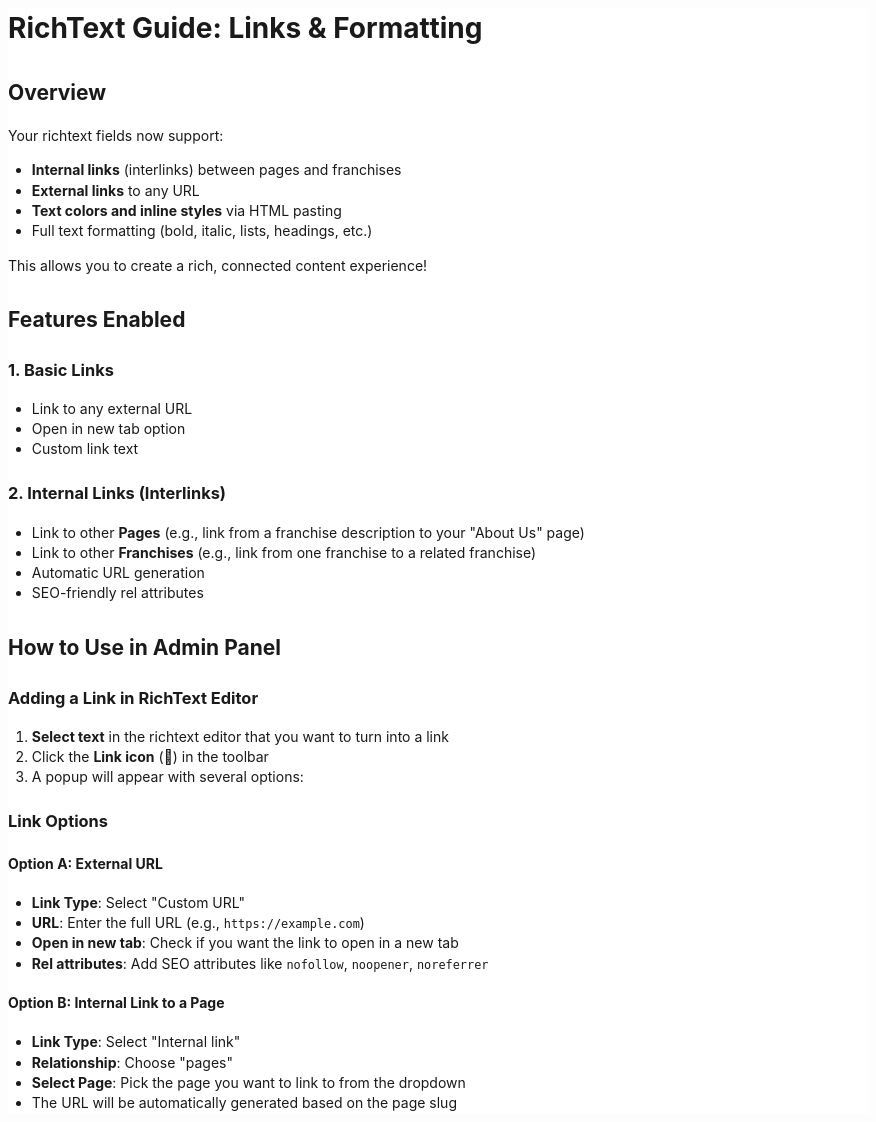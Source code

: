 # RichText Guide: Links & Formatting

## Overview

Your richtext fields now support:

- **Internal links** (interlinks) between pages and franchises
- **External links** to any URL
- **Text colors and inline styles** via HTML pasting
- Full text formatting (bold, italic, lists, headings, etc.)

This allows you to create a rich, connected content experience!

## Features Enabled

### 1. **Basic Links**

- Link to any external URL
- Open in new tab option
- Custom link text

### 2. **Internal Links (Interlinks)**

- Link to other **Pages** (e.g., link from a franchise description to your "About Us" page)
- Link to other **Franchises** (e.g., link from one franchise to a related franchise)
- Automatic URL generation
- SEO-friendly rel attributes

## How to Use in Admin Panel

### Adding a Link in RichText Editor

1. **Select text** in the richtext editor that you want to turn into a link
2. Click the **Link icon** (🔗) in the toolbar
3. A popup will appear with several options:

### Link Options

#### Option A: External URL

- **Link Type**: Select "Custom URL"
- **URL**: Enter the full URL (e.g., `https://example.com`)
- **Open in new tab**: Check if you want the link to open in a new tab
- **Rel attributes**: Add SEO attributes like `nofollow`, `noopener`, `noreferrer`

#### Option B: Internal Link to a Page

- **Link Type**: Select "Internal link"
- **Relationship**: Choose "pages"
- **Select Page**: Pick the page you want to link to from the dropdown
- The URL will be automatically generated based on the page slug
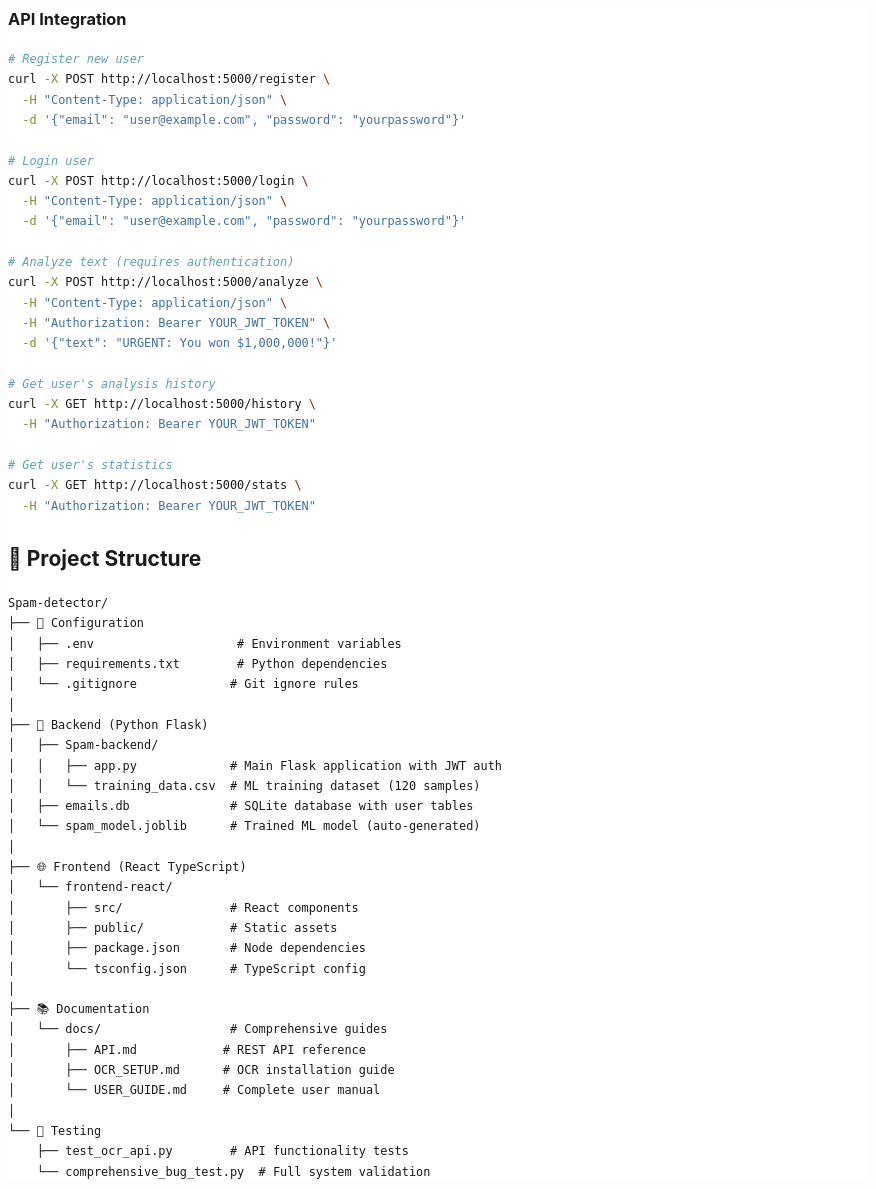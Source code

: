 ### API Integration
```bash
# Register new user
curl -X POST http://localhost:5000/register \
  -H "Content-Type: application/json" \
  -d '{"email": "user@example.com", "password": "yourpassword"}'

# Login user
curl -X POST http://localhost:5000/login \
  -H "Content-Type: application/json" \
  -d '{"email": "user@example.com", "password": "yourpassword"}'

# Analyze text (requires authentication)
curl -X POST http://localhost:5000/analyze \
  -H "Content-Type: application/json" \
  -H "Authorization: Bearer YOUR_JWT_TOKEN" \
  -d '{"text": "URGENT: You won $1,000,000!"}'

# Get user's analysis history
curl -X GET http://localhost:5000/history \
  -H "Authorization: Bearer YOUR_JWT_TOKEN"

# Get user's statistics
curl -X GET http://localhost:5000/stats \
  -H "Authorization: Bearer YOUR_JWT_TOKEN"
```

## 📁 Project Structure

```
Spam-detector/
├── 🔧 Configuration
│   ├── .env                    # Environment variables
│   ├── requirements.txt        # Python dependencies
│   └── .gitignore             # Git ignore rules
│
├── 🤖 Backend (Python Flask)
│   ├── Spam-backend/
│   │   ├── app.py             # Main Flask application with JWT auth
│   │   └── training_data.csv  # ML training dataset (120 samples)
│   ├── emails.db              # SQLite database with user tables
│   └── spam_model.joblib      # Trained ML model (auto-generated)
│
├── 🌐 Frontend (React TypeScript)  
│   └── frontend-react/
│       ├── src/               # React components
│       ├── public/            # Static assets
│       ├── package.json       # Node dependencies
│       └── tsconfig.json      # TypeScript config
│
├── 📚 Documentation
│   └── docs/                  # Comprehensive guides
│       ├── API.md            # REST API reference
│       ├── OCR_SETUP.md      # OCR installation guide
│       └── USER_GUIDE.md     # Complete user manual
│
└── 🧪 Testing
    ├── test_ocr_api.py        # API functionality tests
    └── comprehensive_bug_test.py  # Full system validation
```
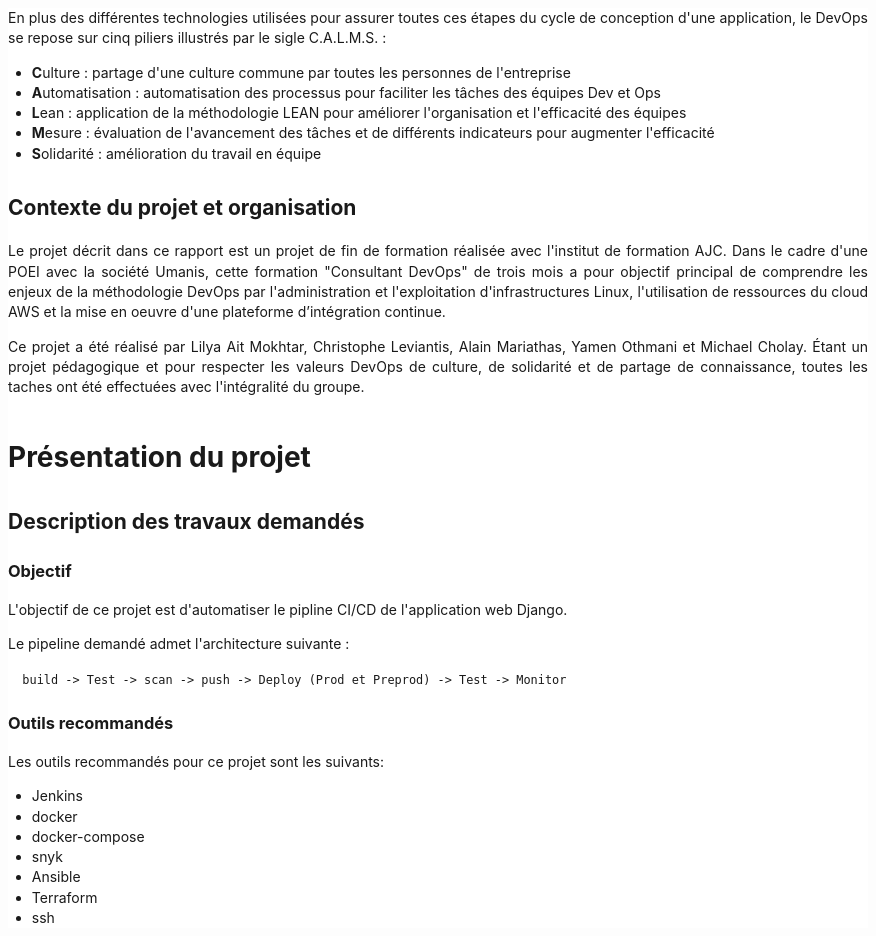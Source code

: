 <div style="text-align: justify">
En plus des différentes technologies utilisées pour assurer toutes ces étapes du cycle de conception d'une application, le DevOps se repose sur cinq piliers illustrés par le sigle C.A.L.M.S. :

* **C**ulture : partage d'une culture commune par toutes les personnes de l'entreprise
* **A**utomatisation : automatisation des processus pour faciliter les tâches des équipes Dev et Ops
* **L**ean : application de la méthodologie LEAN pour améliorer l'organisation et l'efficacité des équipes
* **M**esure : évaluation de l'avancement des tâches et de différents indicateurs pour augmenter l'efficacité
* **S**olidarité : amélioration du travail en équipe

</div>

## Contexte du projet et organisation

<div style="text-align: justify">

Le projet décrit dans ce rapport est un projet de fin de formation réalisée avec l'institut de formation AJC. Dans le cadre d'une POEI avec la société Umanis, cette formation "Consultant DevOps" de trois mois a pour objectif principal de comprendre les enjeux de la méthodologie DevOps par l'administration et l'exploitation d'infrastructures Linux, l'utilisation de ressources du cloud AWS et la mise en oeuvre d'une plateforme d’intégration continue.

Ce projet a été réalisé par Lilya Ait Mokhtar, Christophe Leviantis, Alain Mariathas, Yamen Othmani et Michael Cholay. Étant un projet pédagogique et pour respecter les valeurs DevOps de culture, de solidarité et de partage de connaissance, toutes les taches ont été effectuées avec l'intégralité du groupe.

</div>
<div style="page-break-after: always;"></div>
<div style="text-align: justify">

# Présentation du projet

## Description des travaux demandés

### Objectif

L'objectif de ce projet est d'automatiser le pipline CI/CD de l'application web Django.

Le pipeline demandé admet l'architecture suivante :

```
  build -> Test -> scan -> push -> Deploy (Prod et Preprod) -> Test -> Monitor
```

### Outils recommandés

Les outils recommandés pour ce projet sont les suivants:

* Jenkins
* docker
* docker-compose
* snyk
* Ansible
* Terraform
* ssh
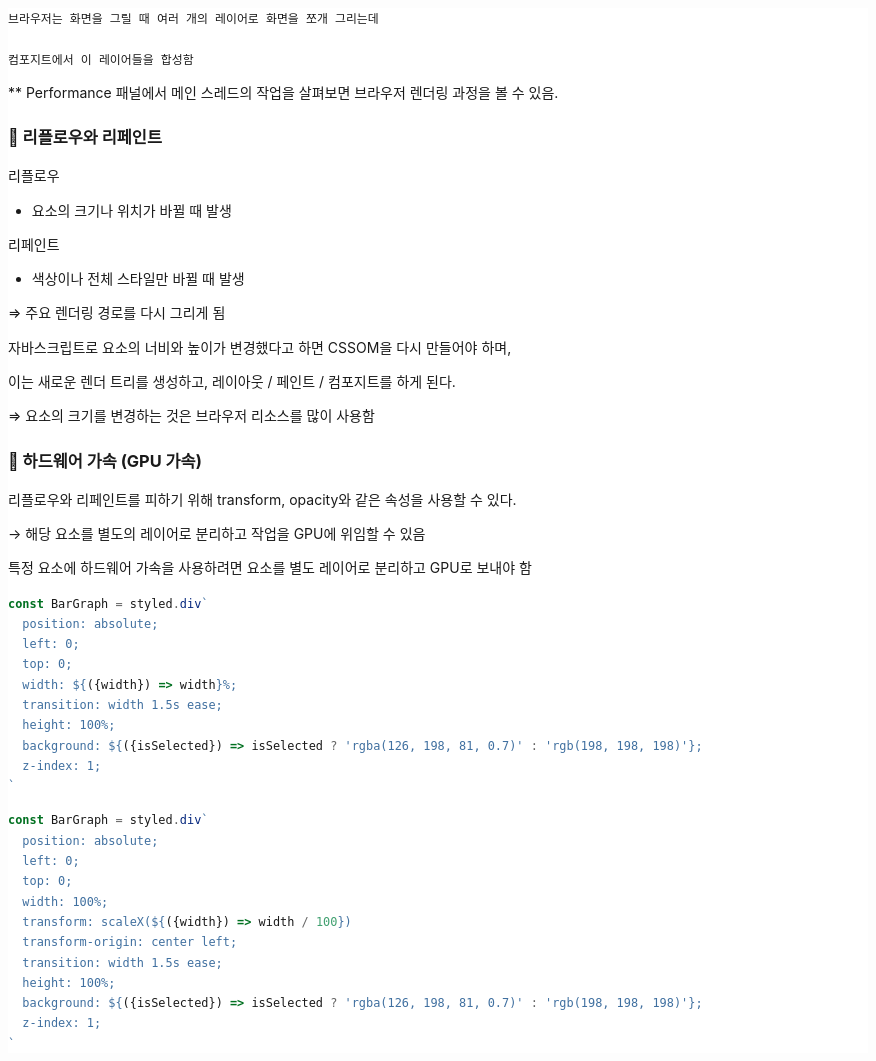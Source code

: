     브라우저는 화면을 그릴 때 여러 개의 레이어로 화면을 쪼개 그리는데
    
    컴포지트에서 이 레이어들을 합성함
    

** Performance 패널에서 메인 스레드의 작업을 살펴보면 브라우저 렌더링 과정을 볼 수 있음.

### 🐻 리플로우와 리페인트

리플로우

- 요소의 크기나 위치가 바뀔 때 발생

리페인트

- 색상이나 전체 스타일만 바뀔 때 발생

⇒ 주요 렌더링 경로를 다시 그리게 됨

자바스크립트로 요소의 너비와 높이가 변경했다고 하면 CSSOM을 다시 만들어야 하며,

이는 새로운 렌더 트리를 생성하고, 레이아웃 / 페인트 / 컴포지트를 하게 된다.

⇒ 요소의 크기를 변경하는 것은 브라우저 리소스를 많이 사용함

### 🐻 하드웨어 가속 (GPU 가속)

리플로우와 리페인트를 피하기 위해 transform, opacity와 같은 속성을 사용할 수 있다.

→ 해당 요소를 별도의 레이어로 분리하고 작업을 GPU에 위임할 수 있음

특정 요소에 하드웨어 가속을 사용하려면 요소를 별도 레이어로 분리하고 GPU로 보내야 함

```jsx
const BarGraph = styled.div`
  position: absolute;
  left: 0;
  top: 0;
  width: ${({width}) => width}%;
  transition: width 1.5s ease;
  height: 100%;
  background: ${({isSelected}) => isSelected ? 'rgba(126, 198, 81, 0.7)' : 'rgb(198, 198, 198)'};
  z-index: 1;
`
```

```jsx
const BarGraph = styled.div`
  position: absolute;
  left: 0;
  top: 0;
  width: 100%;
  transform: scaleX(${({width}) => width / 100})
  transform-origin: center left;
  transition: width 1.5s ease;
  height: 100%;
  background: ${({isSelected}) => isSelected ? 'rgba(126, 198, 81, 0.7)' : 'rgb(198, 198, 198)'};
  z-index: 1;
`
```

================================

**EXERCISE:** Copy all the records above exactly, but leave out the pictures.

**TASK SOLUTION:**
Source code

: # RichText Guide: Links & Formatting

## Overview

Your richtext fields now support:

- **Internal links** (interlinks) between pages and franchises
- **External links** to any URL
- **Text colors and inline styles** via HTML pasting
- Full text formatting (bold, italic, lists, headings, etc.)

This allows you to create a rich, connected content experience!

## Features Enabled

### 1. **Basic Links**

- Link to any external URL
- Open in new tab option
- Custom link text

### 2. **Internal Links (Interlinks)**

- Link to other **Pages** (e.g., link from a franchise description to your "About Us" page)
- Link to other **Franchises** (e.g., link from one franchise to a related franchise)
- Automatic URL generation
- SEO-friendly rel attributes

## How to Use in Admin Panel

### Adding a Link in RichText Editor

1. **Select text** in the richtext editor that you want to turn into a link
2. Click the **Link icon** (🔗) in the toolbar
3. A popup will appear with several options:

### Link Options

#### Option A: External URL

- **Link Type**: Select "Custom URL"
- **URL**: Enter the full URL (e.g., `https://example.com`)
- **Open in new tab**: Check if you want the link to open in a new tab
- **Rel attributes**: Add SEO attributes like `nofollow`, `noopener`, `noreferrer`

#### Option B: Internal Link to a Page

- **Link Type**: Select "Internal link"
- **Relationship**: Choose "pages"
- **Select Page**: Pick the page you want to link to from the dropdown
- The URL will be automatically generated based on the page slug
Source code

: ### API Integration
```bash
# Register new user
curl -X POST http://localhost:5000/register \
  -H "Content-Type: application/json" \
  -d '{"email": "user@example.com", "password": "yourpassword"}'

# Login user
curl -X POST http://localhost:5000/login \
  -H "Content-Type: application/json" \
  -d '{"email": "user@example.com", "password": "yourpassword"}'

# Analyze text (requires authentication)
curl -X POST http://localhost:5000/analyze \
  -H "Content-Type: application/json" \
  -H "Authorization: Bearer YOUR_JWT_TOKEN" \
  -d '{"text": "URGENT: You won $1,000,000!"}'

# Get user's analysis history
curl -X GET http://localhost:5000/history \
  -H "Authorization: Bearer YOUR_JWT_TOKEN"

# Get user's statistics
curl -X GET http://localhost:5000/stats \
  -H "Authorization: Bearer YOUR_JWT_TOKEN"
```

## 📁 Project Structure

```
Spam-detector/
├── 🔧 Configuration
│   ├── .env                    # Environment variables
│   ├── requirements.txt        # Python dependencies
│   └── .gitignore             # Git ignore rules
│
├── 🤖 Backend (Python Flask)
│   ├── Spam-backend/
│   │   ├── app.py             # Main Flask application with JWT auth
│   │   └── training_data.csv  # ML training dataset (120 samples)
│   ├── emails.db              # SQLite database with user tables
│   └── spam_model.joblib      # Trained ML model (auto-generated)
│
├── 🌐 Frontend (React TypeScript)  
│   └── frontend-react/
│       ├── src/               # React components
│       ├── public/            # Static assets
│       ├── package.json       # Node dependencies
│       └── tsconfig.json      # TypeScript config
│
├── 📚 Documentation
│   └── docs/                  # Comprehensive guides
│       ├── API.md            # REST API reference
│       ├── OCR_SETUP.md      # OCR installation guide
│       └── USER_GUIDE.md     # Complete user manual
│
└── 🧪 Testing
    ├── test_ocr_api.py        # API functionality tests
    └── comprehensive_bug_test.py  # Full system validation
```
Source code

: <div style="text-align: justify">
En plus des différentes technologies utilisées pour assurer toutes ces étapes du cycle de conception d'une application, le DevOps se repose sur cinq piliers illustrés par le sigle C.A.L.M.S. :

* **C**ulture : partage d'une culture commune par toutes les personnes de l'entreprise
* **A**utomatisation : automatisation des processus pour faciliter les tâches des équipes Dev et Ops
* **L**ean : application de la méthodologie LEAN pour améliorer l'organisation et l'efficacité des équipes
* **M**esure : évaluation de l'avancement des tâches et de différents indicateurs pour augmenter l'efficacité
* **S**olidarité : amélioration du travail en équipe

</div>

## Contexte du projet et organisation

<div style="text-align: justify">

Le projet décrit dans ce rapport est un projet de fin de formation réalisée avec l'institut de formation AJC. Dans le cadre d'une POEI avec la société Umanis, cette formation "Consultant DevOps" de trois mois a pour objectif principal de comprendre les enjeux de la méthodologie DevOps par l'administration et l'exploitation d'infrastructures Linux, l'utilisation de ressources du cloud AWS et la mise en oeuvre d'une plateforme d’intégration continue.

Ce projet a été réalisé par Lilya Ait Mokhtar, Christophe Leviantis, Alain Mariathas, Yamen Othmani et Michael Cholay. Étant un projet pédagogique et pour respecter les valeurs DevOps de culture, de solidarité et de partage de connaissance, toutes les taches ont été effectuées avec l'intégralité du groupe.

</div>
<div style="page-break-after: always;"></div>
<div style="text-align: justify">

# Présentation du projet

## Description des travaux demandés

### Objectif

L'objectif de ce projet est d'automatiser le pipline CI/CD de l'application web Django.

Le pipeline demandé admet l'architecture suivante :

```
  build -> Test -> scan -> push -> Deploy (Prod et Preprod) -> Test -> Monitor
```

### Outils recommandés

Les outils recommandés pour ce projet sont les suivants:

* Jenkins
* docker
* docker-compose
* snyk
* Ansible
* Terraform
* ssh
Source code

:     브라우저는 화면을 그릴 때 여러 개의 레이어로 화면을 쪼개 그리는데
    
    컴포지트에서 이 레이어들을 합성함
    

** Performance 패널에서 메인 스레드의 작업을 살펴보면 브라우저 렌더링 과정을 볼 수 있음.

### 🐻 리플로우와 리페인트

리플로우

- 요소의 크기나 위치가 바뀔 때 발생

리페인트

- 색상이나 전체 스타일만 바뀔 때 발생

⇒ 주요 렌더링 경로를 다시 그리게 됨

자바스크립트로 요소의 너비와 높이가 변경했다고 하면 CSSOM을 다시 만들어야 하며,

이는 새로운 렌더 트리를 생성하고, 레이아웃 / 페인트 / 컴포지트를 하게 된다.

⇒ 요소의 크기를 변경하는 것은 브라우저 리소스를 많이 사용함

### 🐻 하드웨어 가속 (GPU 가속)

리플로우와 리페인트를 피하기 위해 transform, opacity와 같은 속성을 사용할 수 있다.

→ 해당 요소를 별도의 레이어로 분리하고 작업을 GPU에 위임할 수 있음

특정 요소에 하드웨어 가속을 사용하려면 요소를 별도 레이어로 분리하고 GPU로 보내야 함

```jsx
const BarGraph = styled.div`
  position: absolute;
  left: 0;
  top: 0;
  width: ${({width}) => width}%;
  transition: width 1.5s ease;
  height: 100%;
  background: ${({isSelected}) => isSelected ? 'rgba(126, 198, 81, 0.7)' : 'rgb(198, 198, 198)'};
  z-index: 1;
`
```

```jsx
const BarGraph = styled.div`
  position: absolute;
  left: 0;
  top: 0;
  width: 100%;
  transform: scaleX(${({width}) => width / 100})
  transform-origin: center left;
  transition: width 1.5s ease;
  height: 100%;
  background: ${({isSelected}) => isSelected ? 'rgba(126, 198, 81, 0.7)' : 'rgb(198, 198, 198)'};
  z-index: 1;
`
```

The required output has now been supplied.